Data extracts:
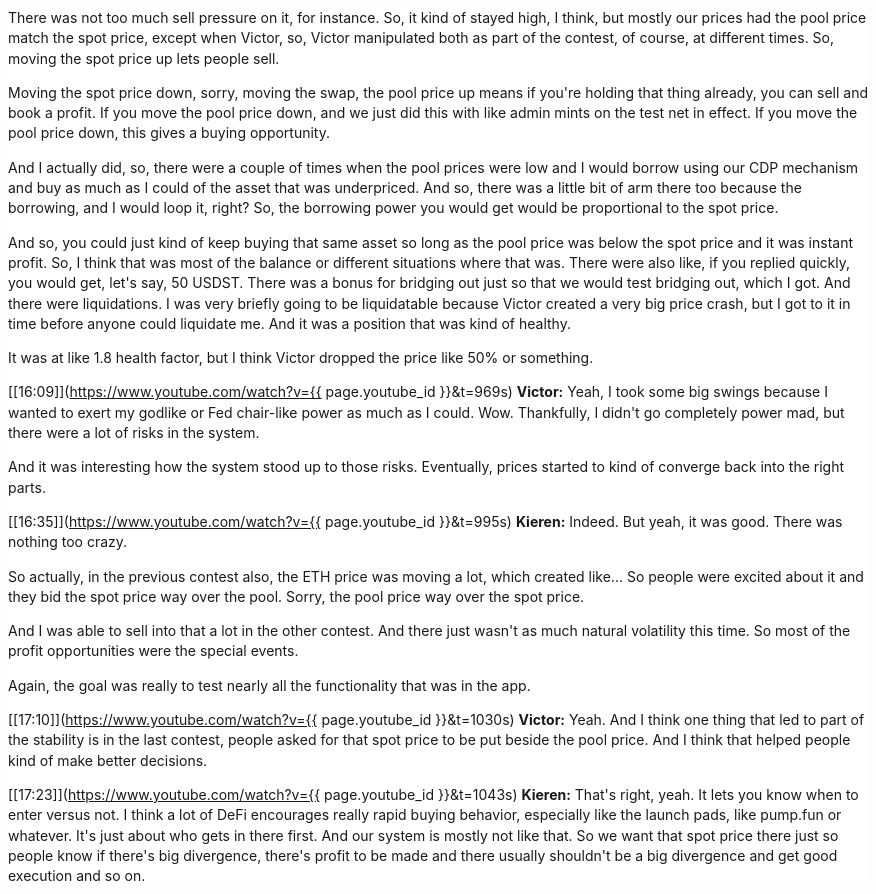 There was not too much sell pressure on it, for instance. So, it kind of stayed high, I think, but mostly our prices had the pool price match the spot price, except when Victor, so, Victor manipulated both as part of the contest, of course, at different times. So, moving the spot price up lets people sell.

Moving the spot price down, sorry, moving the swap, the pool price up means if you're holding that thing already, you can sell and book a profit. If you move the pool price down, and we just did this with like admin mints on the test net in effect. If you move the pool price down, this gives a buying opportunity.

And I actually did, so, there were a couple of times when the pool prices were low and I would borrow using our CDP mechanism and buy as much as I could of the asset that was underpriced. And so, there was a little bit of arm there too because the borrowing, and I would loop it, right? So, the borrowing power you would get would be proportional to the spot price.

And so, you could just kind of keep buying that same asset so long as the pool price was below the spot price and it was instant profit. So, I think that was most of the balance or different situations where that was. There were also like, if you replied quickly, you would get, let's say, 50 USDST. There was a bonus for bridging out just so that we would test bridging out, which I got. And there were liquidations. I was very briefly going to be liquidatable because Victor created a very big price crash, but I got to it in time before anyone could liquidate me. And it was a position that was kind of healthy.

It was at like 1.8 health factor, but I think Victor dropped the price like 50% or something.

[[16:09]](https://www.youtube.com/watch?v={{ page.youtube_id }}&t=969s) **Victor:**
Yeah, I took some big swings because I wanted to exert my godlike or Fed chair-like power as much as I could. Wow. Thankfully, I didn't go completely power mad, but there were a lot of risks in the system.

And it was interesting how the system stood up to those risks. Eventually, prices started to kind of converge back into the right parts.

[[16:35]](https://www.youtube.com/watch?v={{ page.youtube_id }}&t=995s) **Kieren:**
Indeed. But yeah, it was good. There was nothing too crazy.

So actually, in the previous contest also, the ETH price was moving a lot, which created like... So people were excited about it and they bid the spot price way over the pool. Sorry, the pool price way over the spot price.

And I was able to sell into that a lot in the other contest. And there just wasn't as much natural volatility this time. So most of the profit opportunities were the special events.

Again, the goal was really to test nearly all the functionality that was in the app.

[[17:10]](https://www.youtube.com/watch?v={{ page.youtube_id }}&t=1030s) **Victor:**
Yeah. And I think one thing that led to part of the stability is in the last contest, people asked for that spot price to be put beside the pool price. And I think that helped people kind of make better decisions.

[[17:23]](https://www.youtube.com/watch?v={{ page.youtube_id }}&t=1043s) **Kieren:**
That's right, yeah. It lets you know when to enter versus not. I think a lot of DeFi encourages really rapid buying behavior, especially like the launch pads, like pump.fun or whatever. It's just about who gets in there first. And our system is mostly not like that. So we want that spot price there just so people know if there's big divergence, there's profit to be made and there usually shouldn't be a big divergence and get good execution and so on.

What to do: Please copy out the entries above exactly as they appear, but skip their images.

Exercise result:
 There was not too much sell pressure on it, for instance. So, it kind of stayed high, I think, but mostly our prices had the pool price match the spot price, except when Victor, so, Victor manipulated both as part of the contest, of course, at different times. So, moving the spot price up lets people sell.

Moving the spot price down, sorry, moving the swap, the pool price up means if you're holding that thing already, you can sell and book a profit. If you move the pool price down, and we just did this with like admin mints on the test net in effect. If you move the pool price down, this gives a buying opportunity.

And I actually did, so, there were a couple of times when the pool prices were low and I would borrow using our CDP mechanism and buy as much as I could of the asset that was underpriced. And so, there was a little bit of arm there too because the borrowing, and I would loop it, right? So, the borrowing power you would get would be proportional to the spot price.

And so, you could just kind of keep buying that same asset so long as the pool price was below the spot price and it was instant profit. So, I think that was most of the balance or different situations where that was. There were also like, if you replied quickly, you would get, let's say, 50 USDST. There was a bonus for bridging out just so that we would test bridging out, which I got. And there were liquidations. I was very briefly going to be liquidatable because Victor created a very big price crash, but I got to it in time before anyone could liquidate me. And it was a position that was kind of healthy.

It was at like 1.8 health factor, but I think Victor dropped the price like 50% or something.

[[16:09]](https://www.youtube.com/watch?v={{ page.youtube_id }}&t=969s) **Victor:**
Yeah, I took some big swings because I wanted to exert my godlike or Fed chair-like power as much as I could. Wow. Thankfully, I didn't go completely power mad, but there were a lot of risks in the system.

And it was interesting how the system stood up to those risks. Eventually, prices started to kind of converge back into the right parts.

[[16:35]](https://www.youtube.com/watch?v={{ page.youtube_id }}&t=995s) **Kieren:**
Indeed. But yeah, it was good. There was nothing too crazy.

So actually, in the previous contest also, the ETH price was moving a lot, which created like... So people were excited about it and they bid the spot price way over the pool. Sorry, the pool price way over the spot price.

And I was able to sell into that a lot in the other contest. And there just wasn't as much natural volatility this time. So most of the profit opportunities were the special events.

Again, the goal was really to test nearly all the functionality that was in the app.

[[17:10]](https://www.youtube.com/watch?v={{ page.youtube_id }}&t=1030s) **Victor:**
Yeah. And I think one thing that led to part of the stability is in the last contest, people asked for that spot price to be put beside the pool price. And I think that helped people kind of make better decisions.

[[17:23]](https://www.youtube.com/watch?v={{ page.youtube_id }}&t=1043s) **Kieren:**
That's right, yeah. It lets you know when to enter versus not. I think a lot of DeFi encourages really rapid buying behavior, especially like the launch pads, like pump.fun or whatever. It's just about who gets in there first. And our system is mostly not like that. So we want that spot price there just so people know if there's big divergence, there's profit to be made and there usually shouldn't be a big divergence and get good execution and so on.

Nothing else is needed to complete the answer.